§ **What needs to be done**: Write out the stretch of lines below that begins at the line with "1. Como você" and ends at the line with "1. Selecione o ícone", including both, exactly as given and nothing more.
BEGIN Data to process
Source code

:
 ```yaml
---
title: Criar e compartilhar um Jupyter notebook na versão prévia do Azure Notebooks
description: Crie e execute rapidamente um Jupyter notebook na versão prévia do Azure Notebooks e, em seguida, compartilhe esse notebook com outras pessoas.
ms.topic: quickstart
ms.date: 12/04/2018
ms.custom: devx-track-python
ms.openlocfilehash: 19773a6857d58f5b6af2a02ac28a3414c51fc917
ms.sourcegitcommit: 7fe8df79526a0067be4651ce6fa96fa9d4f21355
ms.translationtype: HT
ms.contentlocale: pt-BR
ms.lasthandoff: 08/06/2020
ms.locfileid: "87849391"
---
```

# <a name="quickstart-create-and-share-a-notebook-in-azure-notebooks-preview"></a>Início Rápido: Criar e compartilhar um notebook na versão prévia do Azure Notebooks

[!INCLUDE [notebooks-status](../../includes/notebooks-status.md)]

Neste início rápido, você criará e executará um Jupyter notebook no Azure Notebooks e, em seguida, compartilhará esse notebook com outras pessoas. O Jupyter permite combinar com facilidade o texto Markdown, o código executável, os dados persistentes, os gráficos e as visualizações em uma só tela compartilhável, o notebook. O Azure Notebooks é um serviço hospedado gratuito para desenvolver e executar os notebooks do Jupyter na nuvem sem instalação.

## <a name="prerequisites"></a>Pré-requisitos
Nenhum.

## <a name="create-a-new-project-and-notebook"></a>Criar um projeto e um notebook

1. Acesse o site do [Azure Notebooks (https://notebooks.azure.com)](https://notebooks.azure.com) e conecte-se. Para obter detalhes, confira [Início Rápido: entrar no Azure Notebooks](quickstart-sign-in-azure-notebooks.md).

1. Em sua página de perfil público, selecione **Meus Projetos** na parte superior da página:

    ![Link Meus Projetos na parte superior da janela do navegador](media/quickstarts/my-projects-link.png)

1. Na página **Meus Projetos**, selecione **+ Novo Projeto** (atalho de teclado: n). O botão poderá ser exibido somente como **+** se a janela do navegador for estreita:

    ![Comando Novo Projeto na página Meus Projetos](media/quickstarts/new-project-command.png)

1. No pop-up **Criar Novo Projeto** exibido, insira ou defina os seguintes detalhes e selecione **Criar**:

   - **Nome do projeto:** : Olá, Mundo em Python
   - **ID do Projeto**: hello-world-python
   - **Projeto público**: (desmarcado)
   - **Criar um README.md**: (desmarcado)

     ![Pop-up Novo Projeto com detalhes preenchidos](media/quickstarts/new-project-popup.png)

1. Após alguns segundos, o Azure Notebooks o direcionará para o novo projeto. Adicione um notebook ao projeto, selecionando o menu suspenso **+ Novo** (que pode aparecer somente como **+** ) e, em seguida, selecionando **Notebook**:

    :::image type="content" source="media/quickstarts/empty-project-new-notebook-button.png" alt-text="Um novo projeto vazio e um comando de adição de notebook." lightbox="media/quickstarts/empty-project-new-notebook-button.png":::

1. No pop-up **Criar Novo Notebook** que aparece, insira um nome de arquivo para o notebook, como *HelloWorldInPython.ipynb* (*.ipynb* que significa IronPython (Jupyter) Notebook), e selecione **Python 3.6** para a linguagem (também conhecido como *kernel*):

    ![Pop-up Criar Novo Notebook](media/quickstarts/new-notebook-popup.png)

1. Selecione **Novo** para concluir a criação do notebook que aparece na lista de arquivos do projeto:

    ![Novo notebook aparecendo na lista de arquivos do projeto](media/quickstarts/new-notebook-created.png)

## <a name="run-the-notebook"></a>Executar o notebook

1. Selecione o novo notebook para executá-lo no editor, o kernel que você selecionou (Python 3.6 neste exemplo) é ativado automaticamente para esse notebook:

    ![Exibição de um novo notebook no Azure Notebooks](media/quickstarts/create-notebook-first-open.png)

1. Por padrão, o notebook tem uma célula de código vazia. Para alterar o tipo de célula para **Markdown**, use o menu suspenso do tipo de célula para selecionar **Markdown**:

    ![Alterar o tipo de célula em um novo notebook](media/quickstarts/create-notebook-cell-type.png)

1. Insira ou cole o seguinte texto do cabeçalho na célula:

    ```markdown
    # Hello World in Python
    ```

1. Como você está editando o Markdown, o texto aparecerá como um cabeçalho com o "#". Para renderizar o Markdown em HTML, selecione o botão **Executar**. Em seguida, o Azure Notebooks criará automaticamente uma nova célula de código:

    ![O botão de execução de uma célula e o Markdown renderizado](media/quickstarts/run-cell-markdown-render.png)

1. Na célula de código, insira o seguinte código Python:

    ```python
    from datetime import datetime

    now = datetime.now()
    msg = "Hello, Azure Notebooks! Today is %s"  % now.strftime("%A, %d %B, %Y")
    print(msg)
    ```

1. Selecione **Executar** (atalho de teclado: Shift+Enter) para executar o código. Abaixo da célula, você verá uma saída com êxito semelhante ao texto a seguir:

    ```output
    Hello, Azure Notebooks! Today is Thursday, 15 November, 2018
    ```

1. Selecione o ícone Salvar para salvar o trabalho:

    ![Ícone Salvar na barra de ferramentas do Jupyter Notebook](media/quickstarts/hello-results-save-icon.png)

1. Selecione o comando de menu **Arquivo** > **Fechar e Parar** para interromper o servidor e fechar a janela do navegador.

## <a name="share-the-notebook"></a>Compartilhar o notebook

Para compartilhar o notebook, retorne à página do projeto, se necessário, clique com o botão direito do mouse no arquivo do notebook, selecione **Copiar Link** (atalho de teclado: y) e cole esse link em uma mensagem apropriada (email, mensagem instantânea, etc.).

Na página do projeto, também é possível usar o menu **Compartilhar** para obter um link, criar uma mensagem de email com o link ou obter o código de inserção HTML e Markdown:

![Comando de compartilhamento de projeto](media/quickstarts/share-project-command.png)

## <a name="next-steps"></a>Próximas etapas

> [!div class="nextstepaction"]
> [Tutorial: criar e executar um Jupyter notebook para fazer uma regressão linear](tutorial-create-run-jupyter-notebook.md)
END Data to process
BEGIN Data to process
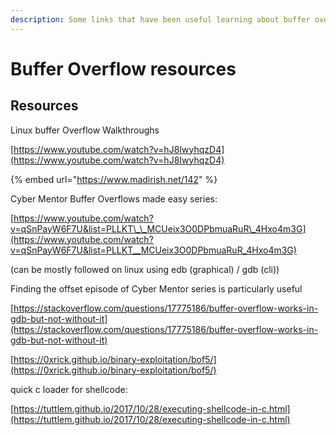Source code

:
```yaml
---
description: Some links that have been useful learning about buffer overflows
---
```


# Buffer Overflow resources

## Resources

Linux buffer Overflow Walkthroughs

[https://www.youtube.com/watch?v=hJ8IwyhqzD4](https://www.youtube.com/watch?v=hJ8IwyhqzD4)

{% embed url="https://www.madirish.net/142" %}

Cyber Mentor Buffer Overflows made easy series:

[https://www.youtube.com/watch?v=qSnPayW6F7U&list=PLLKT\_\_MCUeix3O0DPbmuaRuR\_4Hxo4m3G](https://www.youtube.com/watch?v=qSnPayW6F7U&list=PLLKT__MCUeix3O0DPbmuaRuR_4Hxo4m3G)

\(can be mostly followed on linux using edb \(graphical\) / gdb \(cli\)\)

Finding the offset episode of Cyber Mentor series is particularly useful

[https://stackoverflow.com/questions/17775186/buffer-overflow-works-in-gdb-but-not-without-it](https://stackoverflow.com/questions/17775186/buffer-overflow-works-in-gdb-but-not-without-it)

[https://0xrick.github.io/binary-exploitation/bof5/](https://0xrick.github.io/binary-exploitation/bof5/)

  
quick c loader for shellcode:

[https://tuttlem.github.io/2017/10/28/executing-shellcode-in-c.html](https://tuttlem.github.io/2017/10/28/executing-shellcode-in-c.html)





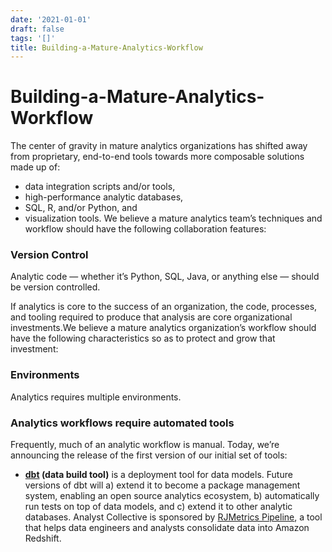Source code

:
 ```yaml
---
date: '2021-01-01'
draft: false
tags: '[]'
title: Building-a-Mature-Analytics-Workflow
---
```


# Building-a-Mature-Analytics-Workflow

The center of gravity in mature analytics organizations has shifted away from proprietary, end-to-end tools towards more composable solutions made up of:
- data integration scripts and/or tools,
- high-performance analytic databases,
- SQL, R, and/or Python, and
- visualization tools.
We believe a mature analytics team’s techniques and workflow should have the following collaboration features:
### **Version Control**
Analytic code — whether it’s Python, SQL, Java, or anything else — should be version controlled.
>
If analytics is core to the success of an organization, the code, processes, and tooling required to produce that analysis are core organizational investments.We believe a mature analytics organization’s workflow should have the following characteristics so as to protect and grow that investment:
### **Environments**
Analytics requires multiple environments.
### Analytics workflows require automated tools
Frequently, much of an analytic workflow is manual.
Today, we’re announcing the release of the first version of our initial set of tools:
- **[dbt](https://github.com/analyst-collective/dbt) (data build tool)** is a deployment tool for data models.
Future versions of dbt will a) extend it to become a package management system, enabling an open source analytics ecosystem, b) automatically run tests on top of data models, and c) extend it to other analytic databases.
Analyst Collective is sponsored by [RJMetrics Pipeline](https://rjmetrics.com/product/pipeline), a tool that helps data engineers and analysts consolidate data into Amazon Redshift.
END Data to process
BEGIN Data to process
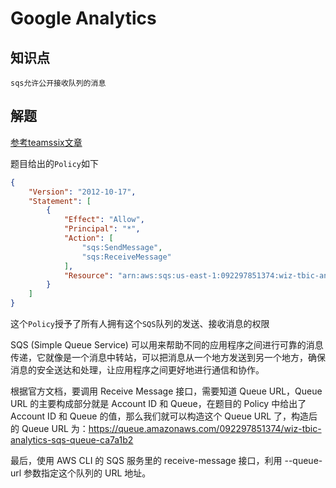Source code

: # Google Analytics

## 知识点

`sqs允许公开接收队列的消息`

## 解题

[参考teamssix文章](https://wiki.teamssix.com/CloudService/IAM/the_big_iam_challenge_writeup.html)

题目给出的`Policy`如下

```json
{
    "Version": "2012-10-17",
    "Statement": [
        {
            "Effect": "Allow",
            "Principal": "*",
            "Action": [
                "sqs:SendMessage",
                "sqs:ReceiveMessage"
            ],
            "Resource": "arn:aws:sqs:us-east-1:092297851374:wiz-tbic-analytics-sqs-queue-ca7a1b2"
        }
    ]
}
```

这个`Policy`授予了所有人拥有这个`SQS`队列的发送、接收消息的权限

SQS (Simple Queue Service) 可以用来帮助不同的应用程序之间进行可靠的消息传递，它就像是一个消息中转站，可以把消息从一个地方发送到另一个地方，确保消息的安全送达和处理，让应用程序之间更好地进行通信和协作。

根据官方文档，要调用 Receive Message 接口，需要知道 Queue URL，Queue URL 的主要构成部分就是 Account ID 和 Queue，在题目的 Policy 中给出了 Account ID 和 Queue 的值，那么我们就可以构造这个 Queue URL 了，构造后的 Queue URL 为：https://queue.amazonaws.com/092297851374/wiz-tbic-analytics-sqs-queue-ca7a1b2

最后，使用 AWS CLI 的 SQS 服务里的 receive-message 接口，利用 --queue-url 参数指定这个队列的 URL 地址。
END Data to process
§ **Exercise result**:
1. Como você está editando o Markdown, o texto aparecerá como um cabeçalho com o "#". Para renderizar o Markdown em HTML, selecione o botão **Executar**. Em seguida, o Azure Notebooks criará automaticamente uma nova célula de código:

    ![O botão de execução de uma célula e o Markdown renderizado](media/quickstarts/run-cell-markdown-render.png)

1. Na célula de código, insira o seguinte código Python:

    ```python
    from datetime import datetime

    now = datetime.now()
    msg = "Hello, Azure Notebooks! Today is %s"  % now.strftime("%A, %d %B, %Y")
    print(msg)
    ```

1. Selecione **Executar** (atalho de teclado: Shift+Enter) para executar o código. Abaixo da célula, você verá uma saída com êxito semelhante ao texto a seguir:

    ```output
    Hello, Azure Notebooks! Today is Thursday, 15 November, 2018
    ```

1. Selecione o ícone Salvar para salvar o trabalho:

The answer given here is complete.